WHAT THE TASK REQUIRES
Write out the stretch of lines below that begins at the line with "- **CSS3**: Diseño" and ends at the line with "4. **Desactiva Jekyll", including both, exactly as given and nothing more.

(Dataset records)
--*--

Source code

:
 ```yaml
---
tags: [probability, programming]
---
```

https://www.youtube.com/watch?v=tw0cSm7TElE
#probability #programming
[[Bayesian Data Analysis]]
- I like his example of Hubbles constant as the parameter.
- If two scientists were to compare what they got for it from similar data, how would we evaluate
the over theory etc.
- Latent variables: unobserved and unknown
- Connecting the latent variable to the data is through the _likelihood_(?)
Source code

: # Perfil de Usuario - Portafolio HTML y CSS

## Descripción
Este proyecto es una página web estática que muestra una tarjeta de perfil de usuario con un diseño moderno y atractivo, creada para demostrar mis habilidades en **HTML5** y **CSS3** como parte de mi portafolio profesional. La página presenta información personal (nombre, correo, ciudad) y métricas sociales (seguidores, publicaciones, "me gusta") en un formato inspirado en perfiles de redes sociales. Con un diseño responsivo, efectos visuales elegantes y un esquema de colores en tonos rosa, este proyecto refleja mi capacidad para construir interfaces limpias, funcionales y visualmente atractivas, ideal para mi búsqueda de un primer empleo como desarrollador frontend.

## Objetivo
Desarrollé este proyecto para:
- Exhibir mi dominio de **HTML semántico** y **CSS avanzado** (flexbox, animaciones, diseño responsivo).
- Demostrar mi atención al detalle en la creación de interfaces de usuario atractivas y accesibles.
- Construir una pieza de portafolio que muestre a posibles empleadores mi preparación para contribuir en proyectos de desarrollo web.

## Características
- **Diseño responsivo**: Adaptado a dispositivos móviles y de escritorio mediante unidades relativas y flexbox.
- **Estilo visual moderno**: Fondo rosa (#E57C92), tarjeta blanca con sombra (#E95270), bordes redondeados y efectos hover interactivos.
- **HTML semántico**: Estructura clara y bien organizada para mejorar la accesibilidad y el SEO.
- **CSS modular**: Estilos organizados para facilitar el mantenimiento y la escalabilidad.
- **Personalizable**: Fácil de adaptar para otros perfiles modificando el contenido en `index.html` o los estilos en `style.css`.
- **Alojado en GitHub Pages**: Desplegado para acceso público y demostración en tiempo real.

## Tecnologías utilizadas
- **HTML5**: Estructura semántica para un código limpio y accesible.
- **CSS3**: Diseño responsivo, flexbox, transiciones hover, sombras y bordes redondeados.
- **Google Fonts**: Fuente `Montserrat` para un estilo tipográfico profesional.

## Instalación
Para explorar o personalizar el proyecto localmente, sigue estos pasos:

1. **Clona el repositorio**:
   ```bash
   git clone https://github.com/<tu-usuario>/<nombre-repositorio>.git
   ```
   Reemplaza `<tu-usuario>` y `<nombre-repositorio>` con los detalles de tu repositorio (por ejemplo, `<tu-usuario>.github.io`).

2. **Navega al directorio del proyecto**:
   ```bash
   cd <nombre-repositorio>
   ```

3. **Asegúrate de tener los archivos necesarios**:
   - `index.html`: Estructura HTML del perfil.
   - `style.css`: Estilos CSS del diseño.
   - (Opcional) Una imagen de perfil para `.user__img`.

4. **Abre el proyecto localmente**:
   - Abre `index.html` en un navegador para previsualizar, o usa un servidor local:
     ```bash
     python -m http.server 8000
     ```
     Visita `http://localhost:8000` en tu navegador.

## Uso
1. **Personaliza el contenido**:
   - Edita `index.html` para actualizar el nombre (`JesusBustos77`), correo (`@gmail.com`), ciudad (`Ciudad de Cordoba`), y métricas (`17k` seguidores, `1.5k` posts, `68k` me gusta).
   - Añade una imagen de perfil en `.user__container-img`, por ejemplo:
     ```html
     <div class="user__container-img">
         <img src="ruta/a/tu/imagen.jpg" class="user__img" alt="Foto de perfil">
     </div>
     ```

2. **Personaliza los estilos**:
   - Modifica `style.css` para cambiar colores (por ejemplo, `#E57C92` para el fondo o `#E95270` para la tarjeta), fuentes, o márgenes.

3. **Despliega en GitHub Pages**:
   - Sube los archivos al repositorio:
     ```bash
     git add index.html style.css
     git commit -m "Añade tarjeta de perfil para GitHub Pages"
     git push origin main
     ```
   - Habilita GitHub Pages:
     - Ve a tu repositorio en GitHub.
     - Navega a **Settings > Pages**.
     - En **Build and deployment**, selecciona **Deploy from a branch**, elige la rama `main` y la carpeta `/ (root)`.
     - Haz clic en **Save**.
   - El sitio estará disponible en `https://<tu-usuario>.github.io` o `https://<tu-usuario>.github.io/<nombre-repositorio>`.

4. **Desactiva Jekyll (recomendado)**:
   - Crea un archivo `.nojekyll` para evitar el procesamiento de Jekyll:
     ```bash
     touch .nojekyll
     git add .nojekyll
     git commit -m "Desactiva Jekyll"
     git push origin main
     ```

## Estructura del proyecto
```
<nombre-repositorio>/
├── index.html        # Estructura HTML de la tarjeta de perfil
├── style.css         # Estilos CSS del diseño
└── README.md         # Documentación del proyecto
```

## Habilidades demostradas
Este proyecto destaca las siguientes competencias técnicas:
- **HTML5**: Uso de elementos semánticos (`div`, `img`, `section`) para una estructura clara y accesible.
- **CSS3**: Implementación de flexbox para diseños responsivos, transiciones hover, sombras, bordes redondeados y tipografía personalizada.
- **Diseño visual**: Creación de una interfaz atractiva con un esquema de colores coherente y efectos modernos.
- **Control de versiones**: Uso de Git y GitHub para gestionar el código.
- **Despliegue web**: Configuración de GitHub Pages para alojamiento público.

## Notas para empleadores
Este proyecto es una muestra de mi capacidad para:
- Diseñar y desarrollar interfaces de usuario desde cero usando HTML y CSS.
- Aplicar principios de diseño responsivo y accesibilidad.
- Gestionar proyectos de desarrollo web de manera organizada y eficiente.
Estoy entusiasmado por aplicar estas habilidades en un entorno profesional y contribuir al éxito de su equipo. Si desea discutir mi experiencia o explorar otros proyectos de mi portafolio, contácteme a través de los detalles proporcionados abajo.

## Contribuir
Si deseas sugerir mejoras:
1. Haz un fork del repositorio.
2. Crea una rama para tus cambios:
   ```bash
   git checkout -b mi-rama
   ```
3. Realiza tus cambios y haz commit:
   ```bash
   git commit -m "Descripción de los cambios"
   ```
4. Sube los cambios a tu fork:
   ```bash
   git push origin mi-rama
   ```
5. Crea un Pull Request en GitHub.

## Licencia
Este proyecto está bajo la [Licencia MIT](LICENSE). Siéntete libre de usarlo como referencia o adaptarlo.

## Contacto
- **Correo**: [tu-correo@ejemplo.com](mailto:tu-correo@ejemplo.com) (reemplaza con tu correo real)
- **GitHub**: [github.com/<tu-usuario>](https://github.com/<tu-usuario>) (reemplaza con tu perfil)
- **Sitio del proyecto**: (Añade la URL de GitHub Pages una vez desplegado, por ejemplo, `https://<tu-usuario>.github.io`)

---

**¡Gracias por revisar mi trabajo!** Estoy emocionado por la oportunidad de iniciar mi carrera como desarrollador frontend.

--*--

WRITTEN SOLUTION
- **CSS3**: Diseño responsivo, flexbox, transiciones hover, sombras y bordes redondeados.
- **Google Fonts**: Fuente `Montserrat` para un estilo tipográfico profesional.

## Instalación
Para explorar o personalizar el proyecto localmente, sigue estos pasos:

1. **Clona el repositorio**:
   ```bash
   git clone https://github.com/<tu-usuario>/<nombre-repositorio>.git
   ```
   Reemplaza `<tu-usuario>` y `<nombre-repositorio>` con los detalles de tu repositorio (por ejemplo, `<tu-usuario>.github.io`).

2. **Navega al directorio del proyecto**:
   ```bash
   cd <nombre-repositorio>
   ```

3. **Asegúrate de tener los archivos necesarios**:
   - `index.html`: Estructura HTML del perfil.
   - `style.css`: Estilos CSS del diseño.
   - (Opcional) Una imagen de perfil para `.user__img`.

4. **Abre el proyecto localmente**:
   - Abre `index.html` en un navegador para previsualizar, o usa un servidor local:
     ```bash
     python -m http.server 8000
     ```
     Visita `http://localhost:8000` en tu navegador.

## Uso
1. **Personaliza el contenido**:
   - Edita `index.html` para actualizar el nombre (`JesusBustos77`), correo (`@gmail.com`), ciudad (`Ciudad de Cordoba`), y métricas (`17k` seguidores, `1.5k` posts, `68k` me gusta).
   - Añade una imagen de perfil en `.user__container-img`, por ejemplo:
     ```html
     <div class="user__container-img">
         <img src="ruta/a/tu/imagen.jpg" class="user__img" alt="Foto de perfil">
     </div>
     ```

2. **Personaliza los estilos**:
   - Modifica `style.css` para cambiar colores (por ejemplo, `#E57C92` para el fondo o `#E95270` para la tarjeta), fuentes, o márgenes.

3. **Despliega en GitHub Pages**:
   - Sube los archivos al repositorio:
     ```bash
     git add index.html style.css
     git commit -m "Añade tarjeta de perfil para GitHub Pages"
     git push origin main
     ```
   - Habilita GitHub Pages:
     - Ve a tu repositorio en GitHub.
     - Navega a **Settings > Pages**.
     - En **Build and deployment**, selecciona **Deploy from a branch**, elige la rama `main` y la carpeta `/ (root)`.
     - Haz clic en **Save**.
   - El sitio estará disponible en `https://<tu-usuario>.github.io` o `https://<tu-usuario>.github.io/<nombre-repositorio>`.

4. **Desactiva Jekyll (recomendado)**:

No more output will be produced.